We couldn't wait years for new baseload plants, and frankly, the government was cash constrained unlike today. It took until 1993 for the government to even be able to issue a bond internationally. It was for a modest amount. President Ramos invited the private sector to bid for 10 fast-track power projects with take-or-pay contracts from the Napocor. That solved the problem in less than a year and we have not had any meaningful power outages since then though we are foolishly leaving it to the private sector and the free market only to build new capacity and our reserve margin varies between the minimum to be prudent and inadequate. Of course, that power was expensive but versus what? No power for half the day? President Ramos followed that up with bids for baseload plants like Sual and Ilijan which remain among the core baseload power plants today. If you don't know the difference between baseload and peaking power plants, please look them up. It is critical to understanding cost and supplying power before making any comments. Peaking power plants can be completed quickly. Baseload plants take more time to put up in place and the capital cost is higher. This was done and over time power costs would go down as the fast-track peaking plants were reduced to running at peak and the baseload plants running full time. What happened to perpetuate relatively higher power costs were actions taken post-Ramos when subsequent administrations had to deal with selling off PSALM assets and making up for stranded costs. The latter is a great euphemism for liabilities that cannot be matched to assets. One can argue the merits of that but that was what happened and post-President Ramos.
Not his fault
On AFTA and the other free trade agreements and so on. Yes, the country was and remains uncompetitive for manufacturing thanks to actions taken by the first Marcos and Aquino administrations to compete with our neighbors in attracting manufacturing and our power shortfall then expensive power and inadequate infrastructure were the knockout punches.

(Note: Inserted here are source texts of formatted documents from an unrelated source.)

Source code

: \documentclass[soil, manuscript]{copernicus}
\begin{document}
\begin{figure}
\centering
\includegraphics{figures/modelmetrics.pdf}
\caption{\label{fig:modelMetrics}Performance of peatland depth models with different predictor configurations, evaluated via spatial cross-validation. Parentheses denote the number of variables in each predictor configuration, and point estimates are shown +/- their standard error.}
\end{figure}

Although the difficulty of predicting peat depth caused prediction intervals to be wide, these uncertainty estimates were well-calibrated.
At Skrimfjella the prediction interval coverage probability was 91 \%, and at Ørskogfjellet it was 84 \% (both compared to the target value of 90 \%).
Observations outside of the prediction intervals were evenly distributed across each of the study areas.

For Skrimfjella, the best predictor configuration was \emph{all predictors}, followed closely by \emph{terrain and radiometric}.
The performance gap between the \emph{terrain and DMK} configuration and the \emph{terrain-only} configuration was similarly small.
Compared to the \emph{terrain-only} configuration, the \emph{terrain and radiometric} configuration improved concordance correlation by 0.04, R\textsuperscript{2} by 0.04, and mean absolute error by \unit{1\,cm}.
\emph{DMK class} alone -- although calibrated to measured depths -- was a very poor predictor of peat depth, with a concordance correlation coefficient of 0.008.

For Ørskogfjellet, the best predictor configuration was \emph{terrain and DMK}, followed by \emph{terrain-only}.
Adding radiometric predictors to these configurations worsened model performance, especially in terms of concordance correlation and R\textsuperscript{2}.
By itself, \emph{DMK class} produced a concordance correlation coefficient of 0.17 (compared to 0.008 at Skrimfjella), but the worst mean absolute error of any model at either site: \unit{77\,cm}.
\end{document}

Corruption and red tape did not help either. Yet did we have a choice but to be part of these treaties? Did we want to be integrated to economic, trade and financial flows and be part of the mainstream or be left out? Did we want out via our own Brexit 30 years before the UK foolishly did? We did not have a choice other than to be part of what every meaningful country is part of. We did have a transition period before the various changes came into effect as many other countries were in similar or analogous situations. The transition periods were in some cases over 20 years from signing. Maybe if President Ramos had a second term, he could have prepared us better. The reality is not having a plan to deal with them is something to blame his successors and our political system on, as well as all of us. It is not President Ramos' fault if his successors did not do what they had to do in that area. I do not belittle the challenge the country and his successors faced but that was not his to work on.
Rest in peace, President Ramos. I will always be appreciative of what you accomplished and grateful for how you improved the lives of so many, myself included.